Guardiola respondeu não ter considerado o filme ofensivo ao adversário, mas deixou claro que a edição final foi de responsabilidade da Amazon.

Não que o catalão não mereça reverência e sua carreira como técnico mostra que sim. A cena em que confessa não ter todas as respostas, mas que faz os jogadores acreditarem que sim porque assim entram em campo confiantes, é primorosa. Mas em vários momentos, a série resvala no exagero.

Por ter acesso a momentos não vistos pelo público de um time campeão e recheado de atletas importantes, o documentário ganha fôlego quando mostra pós-jogo e treinamentos. Surpreende também com personagens inusitados, como o roupeiro ou as funcionárias da lavanderia.

A narrativa e a forma de mostrar a campanha é tirada de estilo criado pela NFL Films, empresa que realiza os documentários no futebol americano profissional.

Há uma grandiloquência que tenta transformar partidas mornas em epopeias.

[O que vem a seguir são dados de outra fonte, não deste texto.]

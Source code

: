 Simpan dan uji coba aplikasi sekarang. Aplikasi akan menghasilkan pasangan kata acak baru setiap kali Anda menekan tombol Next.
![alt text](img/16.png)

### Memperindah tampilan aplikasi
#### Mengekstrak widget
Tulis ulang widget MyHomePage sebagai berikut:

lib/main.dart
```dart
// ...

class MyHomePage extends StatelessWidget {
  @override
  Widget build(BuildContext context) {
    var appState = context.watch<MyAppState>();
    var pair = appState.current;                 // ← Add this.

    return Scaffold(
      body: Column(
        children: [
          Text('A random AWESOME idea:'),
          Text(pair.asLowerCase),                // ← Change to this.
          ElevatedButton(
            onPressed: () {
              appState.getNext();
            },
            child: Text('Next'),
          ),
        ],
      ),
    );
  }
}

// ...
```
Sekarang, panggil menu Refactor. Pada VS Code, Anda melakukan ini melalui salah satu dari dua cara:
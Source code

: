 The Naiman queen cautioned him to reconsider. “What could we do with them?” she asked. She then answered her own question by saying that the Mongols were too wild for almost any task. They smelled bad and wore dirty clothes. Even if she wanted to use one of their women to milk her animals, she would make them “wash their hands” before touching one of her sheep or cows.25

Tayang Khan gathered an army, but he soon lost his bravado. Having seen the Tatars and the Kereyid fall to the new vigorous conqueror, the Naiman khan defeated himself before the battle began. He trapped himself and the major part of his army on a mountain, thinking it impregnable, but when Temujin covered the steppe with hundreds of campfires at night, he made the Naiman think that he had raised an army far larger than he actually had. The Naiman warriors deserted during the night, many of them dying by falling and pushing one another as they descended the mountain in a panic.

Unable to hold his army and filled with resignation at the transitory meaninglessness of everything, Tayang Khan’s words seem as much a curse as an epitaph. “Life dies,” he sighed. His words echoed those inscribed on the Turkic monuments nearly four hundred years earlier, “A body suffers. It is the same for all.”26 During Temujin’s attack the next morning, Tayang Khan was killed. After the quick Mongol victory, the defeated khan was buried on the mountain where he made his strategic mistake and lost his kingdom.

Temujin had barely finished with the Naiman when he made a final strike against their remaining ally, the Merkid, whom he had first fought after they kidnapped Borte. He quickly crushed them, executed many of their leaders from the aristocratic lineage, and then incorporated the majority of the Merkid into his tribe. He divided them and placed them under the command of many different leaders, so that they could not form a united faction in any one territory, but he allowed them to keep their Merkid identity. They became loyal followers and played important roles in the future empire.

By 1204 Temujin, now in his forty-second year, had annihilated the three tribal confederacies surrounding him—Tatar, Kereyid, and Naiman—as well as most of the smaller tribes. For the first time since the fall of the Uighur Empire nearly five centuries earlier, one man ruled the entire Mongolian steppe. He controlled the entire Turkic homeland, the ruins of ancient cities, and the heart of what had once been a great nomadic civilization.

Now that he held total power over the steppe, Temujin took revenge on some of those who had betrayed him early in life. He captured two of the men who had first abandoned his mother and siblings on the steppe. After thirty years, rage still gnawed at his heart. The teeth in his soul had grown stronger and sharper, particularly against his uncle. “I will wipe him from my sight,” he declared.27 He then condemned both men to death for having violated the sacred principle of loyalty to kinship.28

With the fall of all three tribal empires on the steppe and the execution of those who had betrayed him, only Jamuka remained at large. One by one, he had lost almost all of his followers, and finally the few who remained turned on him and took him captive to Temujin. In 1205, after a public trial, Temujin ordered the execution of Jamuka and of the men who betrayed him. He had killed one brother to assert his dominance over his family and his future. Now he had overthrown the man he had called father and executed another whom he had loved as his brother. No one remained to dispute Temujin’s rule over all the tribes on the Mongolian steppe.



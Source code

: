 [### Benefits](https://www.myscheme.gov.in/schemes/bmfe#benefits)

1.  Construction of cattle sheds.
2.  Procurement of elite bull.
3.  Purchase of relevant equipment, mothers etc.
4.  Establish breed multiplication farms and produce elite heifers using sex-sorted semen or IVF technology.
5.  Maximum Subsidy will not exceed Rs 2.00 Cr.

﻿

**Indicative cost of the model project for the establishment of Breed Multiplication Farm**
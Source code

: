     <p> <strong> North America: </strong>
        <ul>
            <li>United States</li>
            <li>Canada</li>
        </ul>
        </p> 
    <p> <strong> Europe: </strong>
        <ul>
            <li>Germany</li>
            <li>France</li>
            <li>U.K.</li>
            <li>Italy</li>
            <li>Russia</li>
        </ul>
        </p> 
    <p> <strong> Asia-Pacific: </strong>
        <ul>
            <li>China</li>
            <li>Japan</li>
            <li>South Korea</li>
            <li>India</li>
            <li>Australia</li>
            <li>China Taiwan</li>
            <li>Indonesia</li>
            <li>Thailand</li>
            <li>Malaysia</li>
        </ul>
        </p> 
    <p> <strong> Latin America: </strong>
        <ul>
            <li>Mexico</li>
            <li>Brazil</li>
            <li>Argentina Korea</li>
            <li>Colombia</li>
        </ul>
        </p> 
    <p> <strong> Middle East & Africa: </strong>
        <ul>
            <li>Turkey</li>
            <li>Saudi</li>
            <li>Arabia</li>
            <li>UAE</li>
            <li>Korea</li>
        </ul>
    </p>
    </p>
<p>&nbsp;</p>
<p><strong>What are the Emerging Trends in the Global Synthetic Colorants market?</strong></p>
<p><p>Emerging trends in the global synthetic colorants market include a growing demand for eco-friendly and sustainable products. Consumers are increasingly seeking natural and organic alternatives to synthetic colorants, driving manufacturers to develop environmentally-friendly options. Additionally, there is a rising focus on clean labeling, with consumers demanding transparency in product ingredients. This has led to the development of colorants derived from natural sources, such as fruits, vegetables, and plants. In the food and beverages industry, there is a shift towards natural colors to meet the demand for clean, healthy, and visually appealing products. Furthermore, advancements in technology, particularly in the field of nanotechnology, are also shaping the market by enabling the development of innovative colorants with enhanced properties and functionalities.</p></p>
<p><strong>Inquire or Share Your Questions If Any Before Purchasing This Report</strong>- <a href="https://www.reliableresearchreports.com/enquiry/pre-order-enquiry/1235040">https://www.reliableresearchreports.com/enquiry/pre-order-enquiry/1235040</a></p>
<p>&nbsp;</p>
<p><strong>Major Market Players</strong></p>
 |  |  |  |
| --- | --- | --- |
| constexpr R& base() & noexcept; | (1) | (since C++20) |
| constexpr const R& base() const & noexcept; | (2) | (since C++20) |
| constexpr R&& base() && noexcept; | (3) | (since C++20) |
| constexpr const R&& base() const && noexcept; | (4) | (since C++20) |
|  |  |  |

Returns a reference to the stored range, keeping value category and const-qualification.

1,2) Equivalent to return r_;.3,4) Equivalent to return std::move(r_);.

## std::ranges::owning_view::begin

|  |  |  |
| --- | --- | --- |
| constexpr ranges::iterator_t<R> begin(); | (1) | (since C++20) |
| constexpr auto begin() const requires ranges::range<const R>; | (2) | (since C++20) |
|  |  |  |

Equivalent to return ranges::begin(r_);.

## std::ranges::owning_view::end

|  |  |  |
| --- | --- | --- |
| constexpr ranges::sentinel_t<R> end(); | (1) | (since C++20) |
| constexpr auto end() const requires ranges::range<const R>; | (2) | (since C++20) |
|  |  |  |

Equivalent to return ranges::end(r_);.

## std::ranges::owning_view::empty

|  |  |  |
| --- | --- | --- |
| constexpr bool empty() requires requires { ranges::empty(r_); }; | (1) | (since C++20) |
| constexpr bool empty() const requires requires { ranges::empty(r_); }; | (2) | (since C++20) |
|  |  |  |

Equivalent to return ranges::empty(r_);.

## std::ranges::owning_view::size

Como jogos que o City venceu com facilidade e por goleada, por exemplo. Ou a lesão do lateral Mendy que tenta convencer que o Manchester City, um dos times mais ricos do planeta, estará em apuros por ter perdido o lateral francês.

A trilha sonora vai fundo na fonte do rock de Manchester, com The Smiths, Joy Division e Oasis. Noel Gallagher, guitarrista e compositor desta última, aparece no documentário, assim como Johnny Marr, guitarrista do The Smiths. É um ponto alto.

Rico em imagens interessantes sobre os bastidores da elite do futebol, “All or Nothing: Manchester City”, é uma espécie de “Player’s Tribune” (site com textos teoricamente de esportistas de elite) para TV. É muito profissional e bem feito, mas tem o problema de ser a narrativa de um lado só. Não tem outro lado. Deixa a sensação de ser chapa branca e transborda de uma reverência cansativa.

Nos primeiros minutos do episódio inicial, há até um elogio para o sheik Mansour bin Zayed Al Nahyan, dono do Abu Dhabi United Group, empresa que comprou o clube em 2008. Ele seria um benfeitor da comunidade em Manchester. Quando os jogadores viajam durante a temporada para um período de treinos em Abu Dhabi, o nome de Al Nahyan e seu cargo é mostrado em letras garrafais.

O dirigente é vice-primeiro-ministro e membro da família real dos Emirados Árabes. O país, segundo relatório deste ano da ONU, comete “sérias agressões à liberdade de expressão de seus residentes. Residentes da região que falam sobre questões de direitos humanos estão em sérios riscos de detenção arbitrária e tortura.”

Era melhor ter usado estes segundos dedicados ao sheik para fazer mais elogios a Pep Guardiola. Pelo menos ele merece.